UPS as a primary cardiac tumor is extremely rare and accounts for approximately 1.7% of all cardiac tumors [1, 2]. The prognosis of UPS is poor owing to its highly aggressive and locally invasive characteristics. Mean patient survival period is approximately 1 year after diagnosis [2, 3]. Complete resection is the most recommended treatment for UPS [2,3,4], but is rarely accomplished in emergency cases because of the patients’ unstable condition and complex anatomical location of tumors upon initial examination.

In our case, the patient presented with acute and severe left heart failure and underwent emergency surgery. However, local recurrence occurred twice in the LA, and distant metastasis to the left adrenal gland was observed. Next, he was treated with proton beam radiation for the recurred tumors, and oral chemotherapy with tyrosine-kinase inhibitor (pazopanib), which is the only molecularly targeted drug authorized for treatment for sarcoma in our country, was additionally selected to suppress tumor activity [5, 6]. While he was receiving chemotherapy with pazopanib for 8 months after the completion of the second radiotherapy with proton beam, local recurrence and distant metastasis were not observed on CT and other imaging modalities.

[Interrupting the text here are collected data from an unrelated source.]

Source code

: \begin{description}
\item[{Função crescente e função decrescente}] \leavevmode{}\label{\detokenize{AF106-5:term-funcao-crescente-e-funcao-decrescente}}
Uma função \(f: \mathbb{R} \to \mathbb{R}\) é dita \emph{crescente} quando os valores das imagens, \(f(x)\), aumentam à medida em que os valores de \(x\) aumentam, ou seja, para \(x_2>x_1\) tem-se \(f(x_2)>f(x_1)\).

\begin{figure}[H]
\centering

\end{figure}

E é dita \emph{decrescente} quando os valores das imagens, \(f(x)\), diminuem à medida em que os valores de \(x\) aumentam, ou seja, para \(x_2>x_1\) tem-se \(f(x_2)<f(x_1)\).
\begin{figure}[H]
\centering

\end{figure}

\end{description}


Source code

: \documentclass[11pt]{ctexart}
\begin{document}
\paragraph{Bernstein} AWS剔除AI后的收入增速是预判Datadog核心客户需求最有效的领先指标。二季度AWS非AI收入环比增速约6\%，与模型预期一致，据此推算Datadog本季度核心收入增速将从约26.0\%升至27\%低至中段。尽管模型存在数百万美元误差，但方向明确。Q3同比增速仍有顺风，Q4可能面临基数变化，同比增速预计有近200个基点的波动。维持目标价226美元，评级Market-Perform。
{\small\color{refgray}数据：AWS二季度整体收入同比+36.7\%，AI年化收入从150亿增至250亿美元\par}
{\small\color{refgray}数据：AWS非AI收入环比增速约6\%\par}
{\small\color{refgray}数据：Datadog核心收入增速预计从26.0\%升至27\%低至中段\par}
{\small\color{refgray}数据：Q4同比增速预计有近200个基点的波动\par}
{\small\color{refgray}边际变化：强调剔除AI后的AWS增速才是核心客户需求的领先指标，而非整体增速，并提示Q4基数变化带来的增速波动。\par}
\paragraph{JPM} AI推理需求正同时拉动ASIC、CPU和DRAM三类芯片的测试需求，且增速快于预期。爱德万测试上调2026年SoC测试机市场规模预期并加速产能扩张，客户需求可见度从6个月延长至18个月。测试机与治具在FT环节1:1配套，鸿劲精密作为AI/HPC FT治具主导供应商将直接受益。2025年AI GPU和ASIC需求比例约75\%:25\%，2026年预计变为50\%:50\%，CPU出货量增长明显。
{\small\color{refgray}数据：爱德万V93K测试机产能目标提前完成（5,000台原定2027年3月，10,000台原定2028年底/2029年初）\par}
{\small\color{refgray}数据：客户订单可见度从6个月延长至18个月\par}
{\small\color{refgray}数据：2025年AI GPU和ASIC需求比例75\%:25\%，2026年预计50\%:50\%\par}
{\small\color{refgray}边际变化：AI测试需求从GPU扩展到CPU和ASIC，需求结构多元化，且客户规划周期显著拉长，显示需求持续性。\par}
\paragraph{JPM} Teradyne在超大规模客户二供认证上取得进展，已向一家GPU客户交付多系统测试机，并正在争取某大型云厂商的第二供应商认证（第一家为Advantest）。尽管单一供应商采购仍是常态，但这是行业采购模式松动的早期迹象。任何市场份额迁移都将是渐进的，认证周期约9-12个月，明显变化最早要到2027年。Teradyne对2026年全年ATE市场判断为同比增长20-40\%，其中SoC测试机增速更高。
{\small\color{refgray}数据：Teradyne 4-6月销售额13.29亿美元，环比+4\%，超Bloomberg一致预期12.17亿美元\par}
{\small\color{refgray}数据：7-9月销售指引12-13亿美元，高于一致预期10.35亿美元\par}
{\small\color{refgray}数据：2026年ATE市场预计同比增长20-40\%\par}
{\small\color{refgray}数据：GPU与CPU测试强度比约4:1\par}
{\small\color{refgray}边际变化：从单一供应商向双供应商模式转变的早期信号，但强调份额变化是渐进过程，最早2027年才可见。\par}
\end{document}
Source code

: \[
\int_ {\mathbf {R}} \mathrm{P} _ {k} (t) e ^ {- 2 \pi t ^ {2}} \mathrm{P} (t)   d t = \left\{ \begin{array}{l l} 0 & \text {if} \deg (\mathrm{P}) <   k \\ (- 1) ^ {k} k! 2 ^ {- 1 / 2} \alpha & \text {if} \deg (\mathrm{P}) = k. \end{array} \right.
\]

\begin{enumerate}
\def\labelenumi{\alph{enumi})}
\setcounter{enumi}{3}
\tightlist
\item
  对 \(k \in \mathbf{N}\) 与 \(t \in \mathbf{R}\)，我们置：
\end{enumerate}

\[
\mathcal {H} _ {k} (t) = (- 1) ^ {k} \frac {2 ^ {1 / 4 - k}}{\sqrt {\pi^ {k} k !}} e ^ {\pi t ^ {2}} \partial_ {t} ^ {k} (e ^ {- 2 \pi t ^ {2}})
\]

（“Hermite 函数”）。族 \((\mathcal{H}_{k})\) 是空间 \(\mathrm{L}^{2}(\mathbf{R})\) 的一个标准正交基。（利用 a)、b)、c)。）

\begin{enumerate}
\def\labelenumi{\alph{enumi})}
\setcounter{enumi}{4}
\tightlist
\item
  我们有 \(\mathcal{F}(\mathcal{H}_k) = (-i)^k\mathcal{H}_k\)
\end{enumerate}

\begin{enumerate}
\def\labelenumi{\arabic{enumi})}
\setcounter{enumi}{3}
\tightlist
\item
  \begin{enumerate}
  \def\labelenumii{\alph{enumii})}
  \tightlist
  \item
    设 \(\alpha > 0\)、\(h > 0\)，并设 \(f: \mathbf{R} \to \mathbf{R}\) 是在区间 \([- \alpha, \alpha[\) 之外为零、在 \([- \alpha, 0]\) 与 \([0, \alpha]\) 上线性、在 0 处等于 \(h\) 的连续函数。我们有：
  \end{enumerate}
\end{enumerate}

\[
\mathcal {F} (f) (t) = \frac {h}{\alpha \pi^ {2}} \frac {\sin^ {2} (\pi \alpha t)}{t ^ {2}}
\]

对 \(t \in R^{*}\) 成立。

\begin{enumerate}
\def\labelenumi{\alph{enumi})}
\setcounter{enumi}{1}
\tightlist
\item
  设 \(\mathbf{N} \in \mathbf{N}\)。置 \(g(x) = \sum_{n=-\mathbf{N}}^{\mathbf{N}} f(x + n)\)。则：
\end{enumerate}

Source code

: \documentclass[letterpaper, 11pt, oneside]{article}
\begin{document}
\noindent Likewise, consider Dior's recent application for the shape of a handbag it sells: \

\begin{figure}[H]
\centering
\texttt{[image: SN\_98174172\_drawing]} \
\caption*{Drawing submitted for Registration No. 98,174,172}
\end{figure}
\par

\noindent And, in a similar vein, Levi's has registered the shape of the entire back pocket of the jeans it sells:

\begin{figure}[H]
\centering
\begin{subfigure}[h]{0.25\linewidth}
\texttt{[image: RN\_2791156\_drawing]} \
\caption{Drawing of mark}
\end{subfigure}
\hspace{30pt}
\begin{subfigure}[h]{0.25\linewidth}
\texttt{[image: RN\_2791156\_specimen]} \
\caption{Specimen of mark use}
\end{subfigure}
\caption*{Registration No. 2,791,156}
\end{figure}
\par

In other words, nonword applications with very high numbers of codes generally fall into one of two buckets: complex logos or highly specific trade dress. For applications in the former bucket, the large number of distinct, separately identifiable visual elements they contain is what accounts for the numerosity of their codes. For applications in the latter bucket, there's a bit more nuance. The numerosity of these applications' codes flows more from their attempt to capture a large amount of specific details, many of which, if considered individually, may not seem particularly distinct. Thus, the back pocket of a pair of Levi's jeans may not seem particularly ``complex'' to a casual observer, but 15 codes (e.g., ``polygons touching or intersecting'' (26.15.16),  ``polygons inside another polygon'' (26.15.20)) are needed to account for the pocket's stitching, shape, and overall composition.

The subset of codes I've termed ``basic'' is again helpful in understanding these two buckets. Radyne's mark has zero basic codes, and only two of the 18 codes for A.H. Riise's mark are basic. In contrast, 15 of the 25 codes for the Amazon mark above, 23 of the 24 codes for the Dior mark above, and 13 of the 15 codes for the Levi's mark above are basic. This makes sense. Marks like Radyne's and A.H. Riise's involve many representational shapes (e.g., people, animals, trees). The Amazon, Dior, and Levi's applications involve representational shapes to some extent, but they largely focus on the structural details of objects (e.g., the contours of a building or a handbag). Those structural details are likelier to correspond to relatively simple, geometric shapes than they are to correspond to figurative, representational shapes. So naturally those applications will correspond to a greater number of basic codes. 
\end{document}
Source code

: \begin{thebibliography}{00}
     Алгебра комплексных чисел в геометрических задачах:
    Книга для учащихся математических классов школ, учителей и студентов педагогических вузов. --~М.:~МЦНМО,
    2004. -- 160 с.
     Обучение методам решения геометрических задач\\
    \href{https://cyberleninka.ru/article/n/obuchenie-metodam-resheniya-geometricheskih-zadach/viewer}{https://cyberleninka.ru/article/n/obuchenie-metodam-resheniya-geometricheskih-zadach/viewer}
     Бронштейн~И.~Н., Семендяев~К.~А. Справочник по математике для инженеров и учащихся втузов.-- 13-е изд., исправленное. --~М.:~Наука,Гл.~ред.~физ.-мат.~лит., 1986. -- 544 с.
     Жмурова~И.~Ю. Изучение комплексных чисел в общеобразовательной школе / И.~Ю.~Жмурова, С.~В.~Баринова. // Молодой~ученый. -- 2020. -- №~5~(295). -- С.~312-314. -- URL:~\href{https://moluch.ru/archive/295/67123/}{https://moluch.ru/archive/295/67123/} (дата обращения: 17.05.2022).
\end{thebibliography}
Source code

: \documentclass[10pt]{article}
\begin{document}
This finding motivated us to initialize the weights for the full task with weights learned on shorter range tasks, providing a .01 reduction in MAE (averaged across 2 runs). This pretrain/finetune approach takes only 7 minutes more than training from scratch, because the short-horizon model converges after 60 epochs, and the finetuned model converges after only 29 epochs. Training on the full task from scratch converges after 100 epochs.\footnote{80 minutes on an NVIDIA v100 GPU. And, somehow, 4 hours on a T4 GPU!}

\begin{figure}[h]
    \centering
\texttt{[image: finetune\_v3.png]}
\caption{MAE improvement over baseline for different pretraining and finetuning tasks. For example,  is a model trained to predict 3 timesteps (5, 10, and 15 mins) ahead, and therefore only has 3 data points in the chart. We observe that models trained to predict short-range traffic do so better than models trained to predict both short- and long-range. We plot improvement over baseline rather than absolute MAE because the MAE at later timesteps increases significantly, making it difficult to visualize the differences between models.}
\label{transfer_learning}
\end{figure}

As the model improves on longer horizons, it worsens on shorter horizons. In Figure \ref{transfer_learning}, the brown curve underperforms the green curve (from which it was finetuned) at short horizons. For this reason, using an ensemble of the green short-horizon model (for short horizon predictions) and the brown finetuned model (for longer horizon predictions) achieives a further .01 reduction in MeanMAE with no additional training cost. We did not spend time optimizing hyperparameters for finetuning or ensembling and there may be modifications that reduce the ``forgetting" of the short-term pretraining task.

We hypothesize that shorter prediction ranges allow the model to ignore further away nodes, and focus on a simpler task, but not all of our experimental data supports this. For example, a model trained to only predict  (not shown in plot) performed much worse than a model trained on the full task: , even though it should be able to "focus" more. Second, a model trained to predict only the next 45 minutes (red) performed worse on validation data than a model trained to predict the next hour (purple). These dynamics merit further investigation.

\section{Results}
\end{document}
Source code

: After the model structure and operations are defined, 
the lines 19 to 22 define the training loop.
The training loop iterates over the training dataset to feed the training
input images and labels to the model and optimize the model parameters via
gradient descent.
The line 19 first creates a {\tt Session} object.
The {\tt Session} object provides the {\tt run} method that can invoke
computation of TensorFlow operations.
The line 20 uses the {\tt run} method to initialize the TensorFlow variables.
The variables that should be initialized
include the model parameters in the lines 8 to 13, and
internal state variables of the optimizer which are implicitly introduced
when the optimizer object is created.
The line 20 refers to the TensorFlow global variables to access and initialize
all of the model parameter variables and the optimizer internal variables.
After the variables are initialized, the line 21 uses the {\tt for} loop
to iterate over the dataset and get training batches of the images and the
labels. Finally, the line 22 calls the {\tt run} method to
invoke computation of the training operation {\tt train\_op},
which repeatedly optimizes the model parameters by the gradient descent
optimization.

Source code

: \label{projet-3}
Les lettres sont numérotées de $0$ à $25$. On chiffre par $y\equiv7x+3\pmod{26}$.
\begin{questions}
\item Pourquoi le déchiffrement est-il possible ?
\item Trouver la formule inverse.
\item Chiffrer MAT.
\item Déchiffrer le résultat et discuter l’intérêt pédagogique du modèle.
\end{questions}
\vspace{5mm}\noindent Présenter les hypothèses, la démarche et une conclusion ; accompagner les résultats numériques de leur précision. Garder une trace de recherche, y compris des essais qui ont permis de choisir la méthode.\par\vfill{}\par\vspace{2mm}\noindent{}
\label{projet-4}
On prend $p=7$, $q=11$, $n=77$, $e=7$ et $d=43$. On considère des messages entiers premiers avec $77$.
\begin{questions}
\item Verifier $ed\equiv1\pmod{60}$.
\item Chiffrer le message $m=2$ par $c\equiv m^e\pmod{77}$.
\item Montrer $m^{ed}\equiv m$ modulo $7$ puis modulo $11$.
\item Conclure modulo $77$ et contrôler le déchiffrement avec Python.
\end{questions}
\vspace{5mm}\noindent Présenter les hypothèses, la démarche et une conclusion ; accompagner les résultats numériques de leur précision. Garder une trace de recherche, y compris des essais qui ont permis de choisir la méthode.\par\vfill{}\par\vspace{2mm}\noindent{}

An effective treatment for UPS except for surgical resection has not been thus far reported. Proton beam radiation is described as available for malignant tumors, including sarcoma [3]. However, there are restrictions for target sites and limitation of exposure radiation dose in those methods. Therefore, combined therapy, comprising radiotherapy, chemotherapy, and surgery may be effective for controlling UPS without majorly affecting the general condition of patients or causing damage to the organs and tissues around the targets.

Incidentally, our patient was suffering from arthralgia of both lower limbs several months before the initial diagnosis, and local recurrence and metastasis were observed; however, his pain disappeared after surgery and radiotherapy. There were no specific tumor markers on the blood test that indicated an activity of UPS. Thus, arthralgia may be a significant indicator of the tumor activity on clinical scenes.

Conclusions

A patient with a primary cardiac tumor of UPS, which caused acute heart failure, was rescued by an emergency open-heart surgery. After receiving combined therapy for local recurrence and distant metastasis, including proton beam radiotherapy and chemotherapy with molecularly targeted drugs, he could return to work. Then, he survived for 2 more years after surgery under control of UPS.